» Assigned task
The answer should consist of each line below that contains the word "user".

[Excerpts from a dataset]
::::::::::
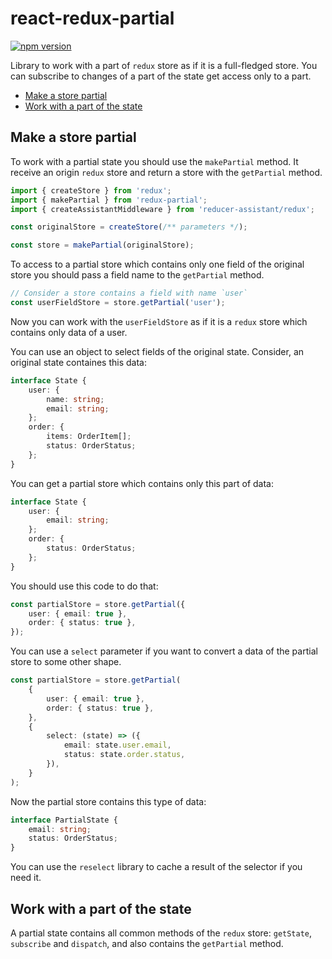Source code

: # react-redux-partial

[![npm version](https://badge.fury.io/js/react-redux-partial.svg)](https://badge.fury.io/js/react-redux-partial)

Library to work with a part of `redux` store as if it is a full-fledged store. You can subscribe to changes of a part of the state get access only to a part.

-   [Make a store partial](#make-a-store-partial)
-   [Work with a part of the state](#work-with-a-part-of-the-state)

## Make a store partial

To work with a partial state you should use the `makePartial` method. It receive an origin `redux` store and return a store with the `getPartial` method.

```typescript
import { createStore } from 'redux';
import { makePartial } from 'redux-partial';
import { createAssistantMiddleware } from 'reducer-assistant/redux';

const originalStore = createStore(/** parameters */);

const store = makePartial(originalStore);
```

To access to a partial store which contains only one field of the original store you should pass a field name to the `getPartial` method.

```typescript
// Consider a store contains a field with name `user`
const userFieldStore = store.getPartial('user');
```

Now you can work with the `userFieldStore` as if it is a `redux` store which contains only data of a user.

You can use an object to select fields of the original state. Consider, an original state containes this data:

```typescript
interface State {
	user: {
		name: string;
		email: string;
	};
	order: {
		items: OrderItem[];
		status: OrderStatus;
	};
}
```

You can get a partial store which contains only this part of data:

```typescript
interface State {
	user: {
		email: string;
	};
	order: {
		status: OrderStatus;
	};
}
```

You should use this code to do that:

```typescript
const partialStore = store.getPartial({
	user: { email: true },
	order: { status: true },
});
```

You can use a `select` parameter if you want to convert a data of the partial store to some other shape.

```typescript
const partialStore = store.getPartial(
	{
		user: { email: true },
		order: { status: true },
	},
	{
		select: (state) => ({
			email: state.user.email,
			status: state.order.status,
		}),
	}
);
```

Now the partial store contains this type of data:

```typescript
interface PartialState {
	email: string;
	status: OrderStatus;
}
```

You can use the `reselect` library to cache a result of the selector if you need it.

## Work with a part of the state

A partial state contains all common methods of the `redux` store: `getState`, `subscribe` and `dispatch`, and also contains the `getPartial` method.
::::::::::
» Response below
// Consider a store contains a field with name `user`
const userFieldStore = store.getPartial('user');
Now you can work with the `userFieldStore` as if it is a `redux` store which contains only data of a user.
	user: {
	user: {
	user: { email: true },
		user: { email: true },
			email: state.user.email,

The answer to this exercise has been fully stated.